Friday, November 30, 2007

Digital Preservation Matters - 30 November 2007

Council Conclusions on scientific information in the digital age: access, dissemination and preservation. The Council Of The European Union. November 2007.

The Council of the European Union presents some conclusions regarding digital preservation and recommendations during the next few years:

  • access to and dissemination of scientific information is crucial and can help accelerate innovation;
  • effective digital preservation of scientific information is fundamental for current and future development of research
  • it is important to ensure the long term preservation of scientific information, publications and data, and include scientific information in preservation strategies;
  • monitor good practices for open access to scientific information and development new models
  • experiment with open access to scientific data and publications to understand contractual needs
  • encourage research and experiments into digital preservation on deploying scientific data as widely as possible for open access to and preservation of scientific information.


Shifting Gears: Gearing Up to Get Into the Flow. Ricky Erwayr. OCLC. October 2007.

Efforts to digital special collections mean we need to re-look at what we are doing. Do we digitize for access or preservation, or both. How do our selection criteria affect the digitizing efforts. Access is important. We should preserve the unique items to the best of our ability, but it doesn’t mean we only have once chance to do it right.

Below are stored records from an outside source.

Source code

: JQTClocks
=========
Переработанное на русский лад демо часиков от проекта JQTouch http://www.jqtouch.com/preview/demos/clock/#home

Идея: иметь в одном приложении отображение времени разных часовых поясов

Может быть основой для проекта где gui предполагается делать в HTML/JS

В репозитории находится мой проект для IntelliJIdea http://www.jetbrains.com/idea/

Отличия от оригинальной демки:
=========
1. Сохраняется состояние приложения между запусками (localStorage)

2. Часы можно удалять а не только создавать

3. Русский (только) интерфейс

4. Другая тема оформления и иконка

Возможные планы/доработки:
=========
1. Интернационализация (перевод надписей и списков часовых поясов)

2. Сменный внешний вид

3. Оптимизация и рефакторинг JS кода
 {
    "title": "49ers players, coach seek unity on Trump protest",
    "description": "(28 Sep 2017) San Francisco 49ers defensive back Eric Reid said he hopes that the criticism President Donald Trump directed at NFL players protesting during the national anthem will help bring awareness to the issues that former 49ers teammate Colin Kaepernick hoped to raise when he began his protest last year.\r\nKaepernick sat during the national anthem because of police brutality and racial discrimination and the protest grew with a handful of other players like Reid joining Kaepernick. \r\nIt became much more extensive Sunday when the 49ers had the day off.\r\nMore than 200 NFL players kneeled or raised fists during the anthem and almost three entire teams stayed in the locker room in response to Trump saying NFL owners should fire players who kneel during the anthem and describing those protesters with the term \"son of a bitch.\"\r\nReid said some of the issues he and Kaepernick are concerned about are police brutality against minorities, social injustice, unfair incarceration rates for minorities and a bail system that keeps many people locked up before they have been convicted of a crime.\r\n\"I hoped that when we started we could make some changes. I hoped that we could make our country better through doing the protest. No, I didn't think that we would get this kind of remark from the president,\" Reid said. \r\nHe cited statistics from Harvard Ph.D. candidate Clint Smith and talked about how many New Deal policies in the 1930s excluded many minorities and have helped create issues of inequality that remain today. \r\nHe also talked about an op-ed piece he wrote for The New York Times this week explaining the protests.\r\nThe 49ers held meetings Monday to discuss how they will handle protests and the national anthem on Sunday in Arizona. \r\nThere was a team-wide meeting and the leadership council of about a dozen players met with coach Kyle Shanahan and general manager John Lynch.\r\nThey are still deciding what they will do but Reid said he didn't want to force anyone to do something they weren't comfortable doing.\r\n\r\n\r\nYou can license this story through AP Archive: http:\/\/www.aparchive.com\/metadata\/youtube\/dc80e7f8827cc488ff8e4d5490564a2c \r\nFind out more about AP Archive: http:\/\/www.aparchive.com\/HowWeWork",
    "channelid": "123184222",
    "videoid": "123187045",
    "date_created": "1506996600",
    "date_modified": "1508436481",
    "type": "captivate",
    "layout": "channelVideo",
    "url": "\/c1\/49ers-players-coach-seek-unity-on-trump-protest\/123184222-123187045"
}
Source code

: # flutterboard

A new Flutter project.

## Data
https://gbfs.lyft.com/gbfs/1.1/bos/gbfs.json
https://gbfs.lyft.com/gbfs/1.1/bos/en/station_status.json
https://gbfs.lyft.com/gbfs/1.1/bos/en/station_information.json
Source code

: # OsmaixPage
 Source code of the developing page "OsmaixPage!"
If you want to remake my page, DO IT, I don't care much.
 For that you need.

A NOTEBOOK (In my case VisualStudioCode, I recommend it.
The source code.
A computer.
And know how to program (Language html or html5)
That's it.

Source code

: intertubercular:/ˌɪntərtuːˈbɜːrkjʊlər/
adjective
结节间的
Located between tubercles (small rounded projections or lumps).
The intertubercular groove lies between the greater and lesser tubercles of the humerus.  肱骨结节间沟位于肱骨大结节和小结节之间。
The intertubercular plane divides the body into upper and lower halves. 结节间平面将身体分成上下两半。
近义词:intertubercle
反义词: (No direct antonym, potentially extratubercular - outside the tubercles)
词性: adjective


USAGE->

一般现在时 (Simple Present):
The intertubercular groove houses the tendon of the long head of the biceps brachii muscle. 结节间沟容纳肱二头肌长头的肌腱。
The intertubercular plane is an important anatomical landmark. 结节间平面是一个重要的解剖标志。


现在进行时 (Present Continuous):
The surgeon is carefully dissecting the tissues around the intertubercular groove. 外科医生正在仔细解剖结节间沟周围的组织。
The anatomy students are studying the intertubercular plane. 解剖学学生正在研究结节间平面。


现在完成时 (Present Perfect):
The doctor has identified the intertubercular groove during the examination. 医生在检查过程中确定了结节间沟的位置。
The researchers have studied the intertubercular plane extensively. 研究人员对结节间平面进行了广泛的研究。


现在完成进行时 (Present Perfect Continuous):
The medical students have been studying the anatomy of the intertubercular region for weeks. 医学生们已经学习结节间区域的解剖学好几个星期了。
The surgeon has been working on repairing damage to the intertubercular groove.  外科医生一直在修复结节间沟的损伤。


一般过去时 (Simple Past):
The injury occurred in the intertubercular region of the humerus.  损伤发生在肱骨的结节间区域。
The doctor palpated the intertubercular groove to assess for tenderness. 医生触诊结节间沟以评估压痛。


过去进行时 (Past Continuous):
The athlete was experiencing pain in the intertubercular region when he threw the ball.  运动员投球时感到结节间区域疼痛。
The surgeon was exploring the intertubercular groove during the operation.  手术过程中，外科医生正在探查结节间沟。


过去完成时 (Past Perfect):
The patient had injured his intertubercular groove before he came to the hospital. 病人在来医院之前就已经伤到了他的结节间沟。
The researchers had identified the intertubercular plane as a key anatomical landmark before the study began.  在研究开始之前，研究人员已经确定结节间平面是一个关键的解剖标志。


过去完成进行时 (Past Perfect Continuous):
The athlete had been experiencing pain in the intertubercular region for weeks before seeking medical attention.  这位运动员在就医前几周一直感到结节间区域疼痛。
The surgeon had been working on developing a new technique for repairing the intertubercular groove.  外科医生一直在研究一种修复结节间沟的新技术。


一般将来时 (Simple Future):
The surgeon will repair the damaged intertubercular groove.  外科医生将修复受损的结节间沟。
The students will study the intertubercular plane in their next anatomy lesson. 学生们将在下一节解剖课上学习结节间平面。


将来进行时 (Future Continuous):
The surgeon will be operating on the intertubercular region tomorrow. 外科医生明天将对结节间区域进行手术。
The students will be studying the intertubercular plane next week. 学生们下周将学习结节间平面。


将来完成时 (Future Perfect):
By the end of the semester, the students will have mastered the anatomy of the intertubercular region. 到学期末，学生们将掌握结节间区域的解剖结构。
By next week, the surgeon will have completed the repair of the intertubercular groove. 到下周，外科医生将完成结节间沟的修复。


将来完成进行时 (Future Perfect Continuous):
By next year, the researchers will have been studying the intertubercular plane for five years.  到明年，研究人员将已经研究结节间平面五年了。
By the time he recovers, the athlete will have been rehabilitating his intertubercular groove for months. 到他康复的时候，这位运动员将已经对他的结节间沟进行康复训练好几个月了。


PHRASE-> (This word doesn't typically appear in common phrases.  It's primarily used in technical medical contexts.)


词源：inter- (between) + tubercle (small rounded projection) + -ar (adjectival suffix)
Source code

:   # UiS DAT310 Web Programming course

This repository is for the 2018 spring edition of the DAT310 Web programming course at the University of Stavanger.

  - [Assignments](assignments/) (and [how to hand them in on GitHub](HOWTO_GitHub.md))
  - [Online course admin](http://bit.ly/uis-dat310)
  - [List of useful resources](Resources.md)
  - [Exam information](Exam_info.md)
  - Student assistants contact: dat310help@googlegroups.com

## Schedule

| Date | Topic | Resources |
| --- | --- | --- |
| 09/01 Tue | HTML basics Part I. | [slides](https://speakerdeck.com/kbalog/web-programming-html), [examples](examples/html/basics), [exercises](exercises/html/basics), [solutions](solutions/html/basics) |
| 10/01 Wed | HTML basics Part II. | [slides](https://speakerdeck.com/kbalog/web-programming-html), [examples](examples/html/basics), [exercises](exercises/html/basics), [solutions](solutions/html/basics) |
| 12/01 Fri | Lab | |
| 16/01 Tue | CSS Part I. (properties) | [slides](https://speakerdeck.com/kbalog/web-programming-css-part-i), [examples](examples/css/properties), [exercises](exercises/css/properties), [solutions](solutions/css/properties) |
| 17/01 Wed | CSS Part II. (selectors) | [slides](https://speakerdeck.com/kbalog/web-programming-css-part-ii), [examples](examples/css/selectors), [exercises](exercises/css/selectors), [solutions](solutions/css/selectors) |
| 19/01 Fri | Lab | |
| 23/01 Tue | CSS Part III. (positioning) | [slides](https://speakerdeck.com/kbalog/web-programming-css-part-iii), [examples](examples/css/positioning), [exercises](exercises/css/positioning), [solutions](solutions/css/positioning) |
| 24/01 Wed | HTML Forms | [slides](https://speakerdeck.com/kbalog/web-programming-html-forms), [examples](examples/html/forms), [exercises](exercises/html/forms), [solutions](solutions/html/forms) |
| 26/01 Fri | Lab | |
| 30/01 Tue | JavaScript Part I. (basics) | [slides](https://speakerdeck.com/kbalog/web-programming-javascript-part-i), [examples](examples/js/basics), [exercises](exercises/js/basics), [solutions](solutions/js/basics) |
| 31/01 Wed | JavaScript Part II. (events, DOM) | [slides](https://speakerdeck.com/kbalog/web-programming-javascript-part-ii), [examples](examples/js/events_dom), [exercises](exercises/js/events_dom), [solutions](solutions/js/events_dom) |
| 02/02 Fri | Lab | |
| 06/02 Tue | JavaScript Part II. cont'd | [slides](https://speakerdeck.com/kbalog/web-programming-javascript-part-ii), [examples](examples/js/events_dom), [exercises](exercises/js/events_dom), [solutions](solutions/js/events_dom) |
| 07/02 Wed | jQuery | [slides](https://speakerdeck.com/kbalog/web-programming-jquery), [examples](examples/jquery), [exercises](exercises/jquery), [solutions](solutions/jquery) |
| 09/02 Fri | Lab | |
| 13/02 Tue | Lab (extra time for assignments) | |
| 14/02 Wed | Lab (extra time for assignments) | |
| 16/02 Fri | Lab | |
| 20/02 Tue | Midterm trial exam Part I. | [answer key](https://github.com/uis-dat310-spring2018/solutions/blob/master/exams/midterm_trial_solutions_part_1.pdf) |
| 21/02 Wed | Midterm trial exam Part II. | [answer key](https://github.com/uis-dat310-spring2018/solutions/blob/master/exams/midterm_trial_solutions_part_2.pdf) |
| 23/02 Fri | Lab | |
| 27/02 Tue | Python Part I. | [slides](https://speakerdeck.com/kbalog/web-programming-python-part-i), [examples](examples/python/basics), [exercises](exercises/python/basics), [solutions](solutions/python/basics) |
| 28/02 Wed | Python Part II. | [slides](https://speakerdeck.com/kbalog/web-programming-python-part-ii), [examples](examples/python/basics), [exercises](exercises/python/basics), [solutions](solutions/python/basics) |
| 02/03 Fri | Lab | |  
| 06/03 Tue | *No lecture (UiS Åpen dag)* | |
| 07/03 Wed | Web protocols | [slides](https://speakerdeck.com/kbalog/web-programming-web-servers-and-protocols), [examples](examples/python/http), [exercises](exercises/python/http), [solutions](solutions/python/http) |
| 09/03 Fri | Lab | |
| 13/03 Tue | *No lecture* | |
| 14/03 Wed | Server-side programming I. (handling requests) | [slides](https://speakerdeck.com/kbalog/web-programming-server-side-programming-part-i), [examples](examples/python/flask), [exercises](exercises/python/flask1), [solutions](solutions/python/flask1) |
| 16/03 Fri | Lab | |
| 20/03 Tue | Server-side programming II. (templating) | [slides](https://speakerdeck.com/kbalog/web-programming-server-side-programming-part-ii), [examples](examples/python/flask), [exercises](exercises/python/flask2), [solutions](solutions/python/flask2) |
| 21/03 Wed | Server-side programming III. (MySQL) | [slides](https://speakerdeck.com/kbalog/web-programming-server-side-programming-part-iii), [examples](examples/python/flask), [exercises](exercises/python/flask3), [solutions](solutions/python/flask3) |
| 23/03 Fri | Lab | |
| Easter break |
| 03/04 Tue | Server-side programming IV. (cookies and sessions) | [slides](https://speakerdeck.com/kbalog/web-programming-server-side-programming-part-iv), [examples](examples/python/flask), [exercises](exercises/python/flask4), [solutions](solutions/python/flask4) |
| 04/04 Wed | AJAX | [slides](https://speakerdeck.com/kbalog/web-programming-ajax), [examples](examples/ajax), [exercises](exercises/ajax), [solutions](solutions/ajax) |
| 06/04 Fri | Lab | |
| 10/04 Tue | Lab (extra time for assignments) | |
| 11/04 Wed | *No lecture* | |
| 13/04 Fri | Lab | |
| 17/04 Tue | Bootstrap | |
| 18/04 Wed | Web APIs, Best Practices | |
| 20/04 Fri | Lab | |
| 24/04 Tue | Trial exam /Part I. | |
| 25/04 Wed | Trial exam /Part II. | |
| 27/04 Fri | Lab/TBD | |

We may want to re-digitize when the technology improves. Scan items as part of the initial accessioning process; create a single unified process. Metadata can be improved as needed; it can be an iterative approach. Move to a program approach, not just special projects. It should be part of the regular budget. To do a better job we need to “integrate digitization into all workflows and user services”.


Digital library surpasses initial goal of 1 million books. International Herald Tribune. November 27, 2007.

The Universal Library project has surpassed its latest target, having scanned more than 1.5 million books. At least half the books are out of copyright or scanned with the permission of copyright holders. The library's mission is to make information freely available and to preserve rare and decaying texts. It is the largest university-based digital library of free books and its purpose is noncommercial. The library has books published in 20 languages, including 970,000 in Chinese, 360,000 in English, 50,000 in the southern Indian language of Telugu and 40,000 in Arabic.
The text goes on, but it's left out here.